Ankara Üniversitesi Öğretim Üyesi Doç. Dr. Necip Hablemitoğlu'nun, 18 Aralık 2002'de evinin önünde gerçekleşen silahlı saldırı sonucunda hayatını kaybetmesine ilişkin davanın duruşması, Ankara 28. Ağır Ceza Mahkemesi'nde yapıldı. Dava kapsamında tutuklu sanık Nuri Gökhan Bozkır ile başka bir davadan hükümlü Enver Altaylı, duruşmaya Ses ve Görüntü Bilişim Sistemi (SEGBİS) aracılığıyla katıldı. Tutuksuz sanıklar Levent Göktaş, Fikret Emek, Ahmet Tarkan Mumcuoğlu, Aydın Köstem ve Mehmet Narin ise duruşma salonunda hazır bulundu. Firari sanıklar Mustafa Özcan ve Serhat Ilıcak duruşmaya katılmadı.
Duruşmada sanıklar ve avukatları tarafından esasa ilişkin mütalaaya karşı savunma yapılması beklenirken, Hablemitoğlu ailesinin avukatı Ersan Barkın ile sanık Levent Göktaş'ın avukatının, Hablemitoğlu'nu takip eden kişilerin tespit edilmesine ilişkin savcının vermiş olduğu takipsizlik kararına itirazları sonuçsuz kalınca, savunmalar alınamadı.
Savcı, Tutukluluk ve Adli Kontrollerin Devamını İstedi
Duruşmada söz alan savcı, tetikçi olduğu iddia edilen Tarkan Mumcuoğlu’nun KKTC üzerinden Türkiye’ye gelip gelmediğine dair talep edilen yazıya 3 yıldır yanıt alınamaması sebebiyle cevabın beklenmesinden vazgeçilmesi gerektiği yönünde mütalaa sundu. Ayrıca, dosyada tek tutuklu sanık Nuri Gökhan Bozkır’ın tutukluluk halinin devam etmesini, sanıklar hakkında uygulanan adli kontrol tedbirlerinin sürdürüleceğini ve eksik hususların tamamlanmasını talep etti.

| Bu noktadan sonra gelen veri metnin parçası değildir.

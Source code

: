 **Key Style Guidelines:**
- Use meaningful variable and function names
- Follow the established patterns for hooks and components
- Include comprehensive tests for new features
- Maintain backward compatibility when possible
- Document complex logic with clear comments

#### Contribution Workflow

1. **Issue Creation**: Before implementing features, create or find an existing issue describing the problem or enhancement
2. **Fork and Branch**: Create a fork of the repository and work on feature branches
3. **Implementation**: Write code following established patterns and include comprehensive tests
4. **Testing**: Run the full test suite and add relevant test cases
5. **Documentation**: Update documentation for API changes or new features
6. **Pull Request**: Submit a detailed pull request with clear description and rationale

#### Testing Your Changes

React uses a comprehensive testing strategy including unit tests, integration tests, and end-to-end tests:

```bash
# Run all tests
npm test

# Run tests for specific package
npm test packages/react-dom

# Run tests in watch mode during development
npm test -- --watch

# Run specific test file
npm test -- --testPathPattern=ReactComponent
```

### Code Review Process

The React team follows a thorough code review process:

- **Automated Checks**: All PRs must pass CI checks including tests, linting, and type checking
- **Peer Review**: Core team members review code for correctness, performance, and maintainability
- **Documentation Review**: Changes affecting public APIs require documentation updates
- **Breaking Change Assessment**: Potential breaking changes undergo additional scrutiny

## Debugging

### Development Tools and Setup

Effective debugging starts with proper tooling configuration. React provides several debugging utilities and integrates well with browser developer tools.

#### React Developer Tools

Sanıklardan Levent Göktaş, KKTC'den gelecek belgelerin beklenmesinin büyük önem taşıdığını ifade ederek, “Bu belgeler, iddianamede yer alan telefon trafiğinin doğru yorumlanmasına yardımcı olacaktır. KKTC’ye yeni bir müzekkere yazılmasını talep ediyorum.” dedi.
Diğer sanıklar Fikret Emek ve Ahmet Tarkan Mumcuoğlu ise, “Takdir mahkemenindir” diyerek savunma yaptı. Sanık Aydın Köstem, hakkındaki adli kontrol tedbirlerinin kaldırılmasını istedi.

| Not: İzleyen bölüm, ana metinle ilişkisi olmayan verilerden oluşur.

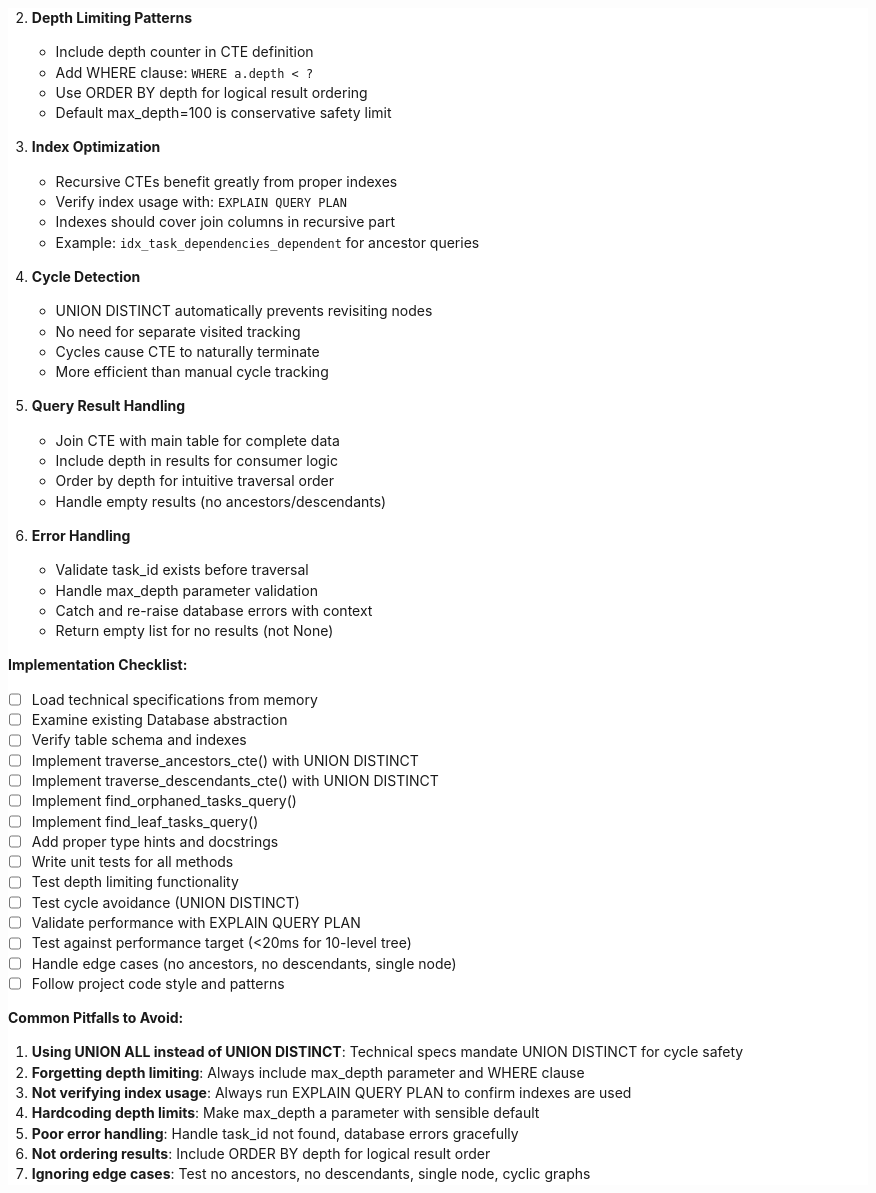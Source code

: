 2. **Depth Limiting Patterns**
   - Include depth counter in CTE definition
   - Add WHERE clause: `WHERE a.depth < ?`
   - Use ORDER BY depth for logical result ordering
   - Default max_depth=100 is conservative safety limit

3. **Index Optimization**
   - Recursive CTEs benefit greatly from proper indexes
   - Verify index usage with: `EXPLAIN QUERY PLAN`
   - Indexes should cover join columns in recursive part
   - Example: `idx_task_dependencies_dependent` for ancestor queries

4. **Cycle Detection**
   - UNION DISTINCT automatically prevents revisiting nodes
   - No need for separate visited tracking
   - Cycles cause CTE to naturally terminate
   - More efficient than manual cycle tracking

5. **Query Result Handling**
   - Join CTE with main table for complete data
   - Include depth in results for consumer logic
   - Order by depth for intuitive traversal order
   - Handle empty results (no ancestors/descendants)

6. **Error Handling**
   - Validate task_id exists before traversal
   - Handle max_depth parameter validation
   - Catch and re-raise database errors with context
   - Return empty list for no results (not None)

**Implementation Checklist:**

- [ ] Load technical specifications from memory
- [ ] Examine existing Database abstraction
- [ ] Verify table schema and indexes
- [ ] Implement traverse_ancestors_cte() with UNION DISTINCT
- [ ] Implement traverse_descendants_cte() with UNION DISTINCT
- [ ] Implement find_orphaned_tasks_query()
- [ ] Implement find_leaf_tasks_query()
- [ ] Add proper type hints and docstrings
- [ ] Write unit tests for all methods
- [ ] Test depth limiting functionality
- [ ] Test cycle avoidance (UNION DISTINCT)
- [ ] Validate performance with EXPLAIN QUERY PLAN
- [ ] Test against performance target (<20ms for 10-level tree)
- [ ] Handle edge cases (no ancestors, no descendants, single node)
- [ ] Follow project code style and patterns

**Common Pitfalls to Avoid:**

1. **Using UNION ALL instead of UNION DISTINCT**: Technical specs mandate UNION DISTINCT for cycle safety
2. **Forgetting depth limiting**: Always include max_depth parameter and WHERE clause
3. **Not verifying index usage**: Always run EXPLAIN QUERY PLAN to confirm indexes are used
4. **Hardcoding depth limits**: Make max_depth a parameter with sensible default
5. **Poor error handling**: Handle task_id not found, database errors gracefully
6. **Not ordering results**: Include ORDER BY depth for logical result order
7. **Ignoring edge cases**: Test no ancestors, no descendants, single node, cyclic graphs
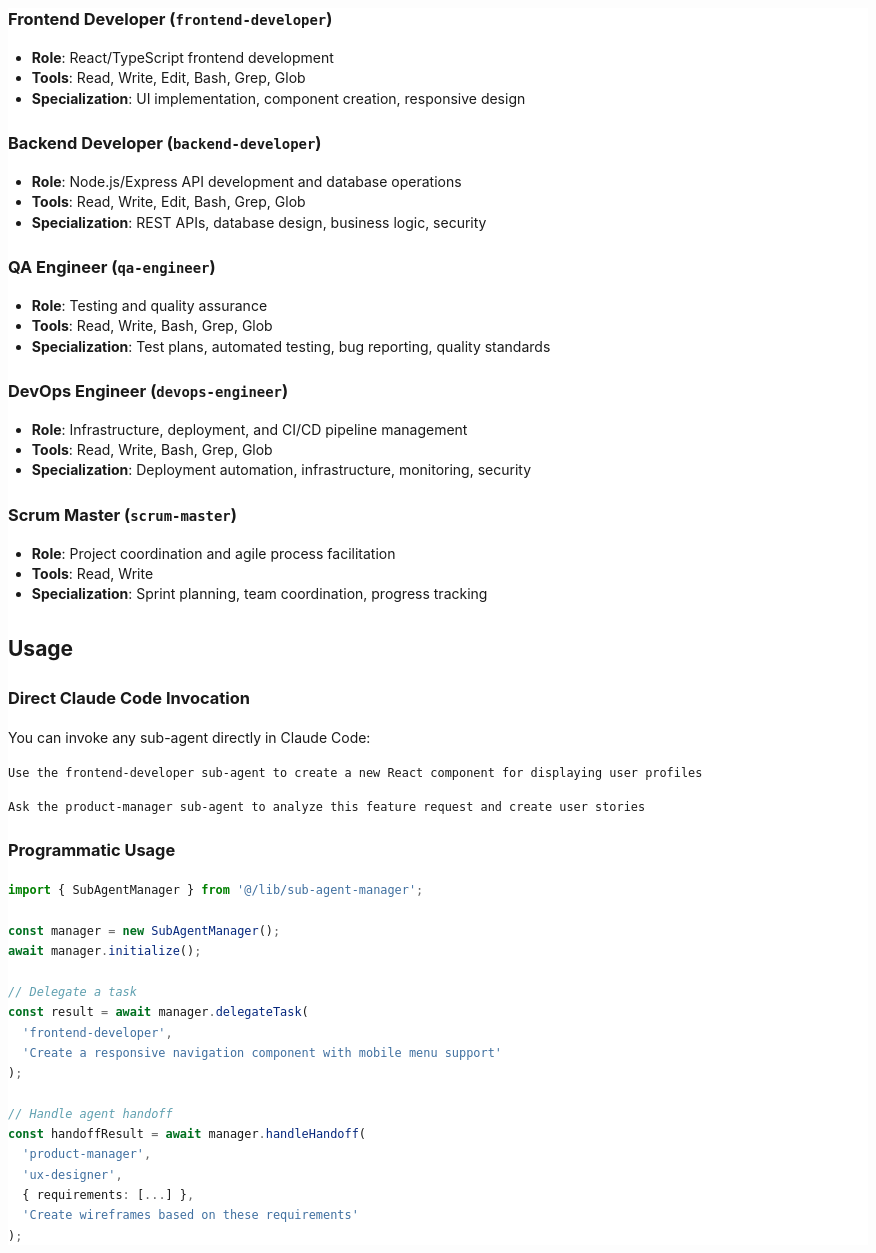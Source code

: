 ### Frontend Developer (`frontend-developer`)
- **Role**: React/TypeScript frontend development
- **Tools**: Read, Write, Edit, Bash, Grep, Glob
- **Specialization**: UI implementation, component creation, responsive design

### Backend Developer (`backend-developer`)
- **Role**: Node.js/Express API development and database operations
- **Tools**: Read, Write, Edit, Bash, Grep, Glob
- **Specialization**: REST APIs, database design, business logic, security

### QA Engineer (`qa-engineer`)
- **Role**: Testing and quality assurance
- **Tools**: Read, Write, Bash, Grep, Glob
- **Specialization**: Test plans, automated testing, bug reporting, quality standards

### DevOps Engineer (`devops-engineer`)
- **Role**: Infrastructure, deployment, and CI/CD pipeline management
- **Tools**: Read, Write, Bash, Grep, Glob
- **Specialization**: Deployment automation, infrastructure, monitoring, security

### Scrum Master (`scrum-master`)
- **Role**: Project coordination and agile process facilitation
- **Tools**: Read, Write
- **Specialization**: Sprint planning, team coordination, progress tracking

## Usage

### Direct Claude Code Invocation

You can invoke any sub-agent directly in Claude Code:

```
Use the frontend-developer sub-agent to create a new React component for displaying user profiles
```

```
Ask the product-manager sub-agent to analyze this feature request and create user stories
```

### Programmatic Usage

```typescript
import { SubAgentManager } from '@/lib/sub-agent-manager';

const manager = new SubAgentManager();
await manager.initialize();

// Delegate a task
const result = await manager.delegateTask(
  'frontend-developer',
  'Create a responsive navigation component with mobile menu support'
);

// Handle agent handoff
const handoffResult = await manager.handleHandoff(
  'product-manager',
  'ux-designer',
  { requirements: [...] },
  'Create wireframes based on these requirements'
);
```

“Hiçbir Zaman Portakal Çiçeği Sokak’ta Bulunmadım”
Tek tutuklu sanık Nuri Gökhan Bozkır, “Takip ve keşif suçlamalarıyla yargılanıyorum. HTS raporlarına göre, hiçbir zaman Portakal Çiçeği Sokak’ta bulunmadığım açıkça görülebilir. Maktulle mekansal veya zamansal birlikteliğim olmadı. Bu bölgeden uzak olduğumuz net bir şekilde ortada. 4,5 yıldır tutukluyum; bu süre zarfında cezayı fiilen çekmiş durumdayım. Tutukluluk bir cezalandırma değildir. Bu nedenle tahliyemi talep ediyorum.” şeklinde konuştu.

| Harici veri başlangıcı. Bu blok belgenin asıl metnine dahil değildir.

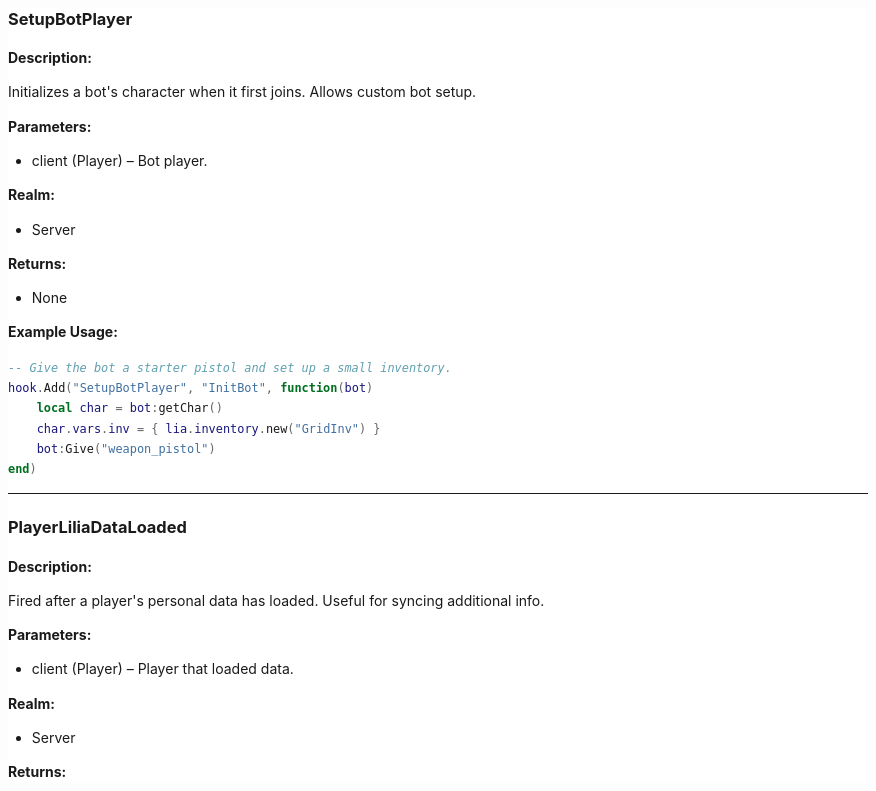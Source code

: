
### SetupBotPlayer


**Description:**


Initializes a bot's character when it first joins. Allows custom bot setup.


**Parameters:**


* client (Player) – Bot player.


**Realm:**


* Server


**Returns:**


* None


**Example Usage:**


```lua
-- Give the bot a starter pistol and set up a small inventory.
hook.Add("SetupBotPlayer", "InitBot", function(bot)
    local char = bot:getChar()
    char.vars.inv = { lia.inventory.new("GridInv") }
    bot:Give("weapon_pistol")
end)
```


---


### PlayerLiliaDataLoaded


**Description:**


Fired after a player's personal data has loaded. Useful for syncing additional info.


**Parameters:**


* client (Player) – Player that loaded data.


**Realm:**


* Server


**Returns:**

Başka bir davadan hükümlü sanık Enver Altaylı ise cezaevinde bilgisayar kullanım hakkı talep ederek, “KKTC’den gelecek evrakların beklenmesini talep ediyorum.” ifadelerini kullandı.
KKTC’ye Yazılan Yazının Cevabının Beklenmesinden Vazgeçildi
Mahkeme, avukat beyanlarının ardından verdiği ara kararda, KKTC’ye yazılan müzekkereye 3 yıldır yanıt alınamadığı için cevabın beklenmesinden vazgeçilmesine karar verdi. Ayrıca, tek tutuklu sanık Nuri Gökhan Bozkır’ın tutukluluk halinin devamına, diğer sanıklar hakkında uygulanan adli kontrol tedbirlerinin sürmesine ve eksik hususların giderilmesine hükmedildi. Duruşma 8 Aralık’a ertelendi. (DHA)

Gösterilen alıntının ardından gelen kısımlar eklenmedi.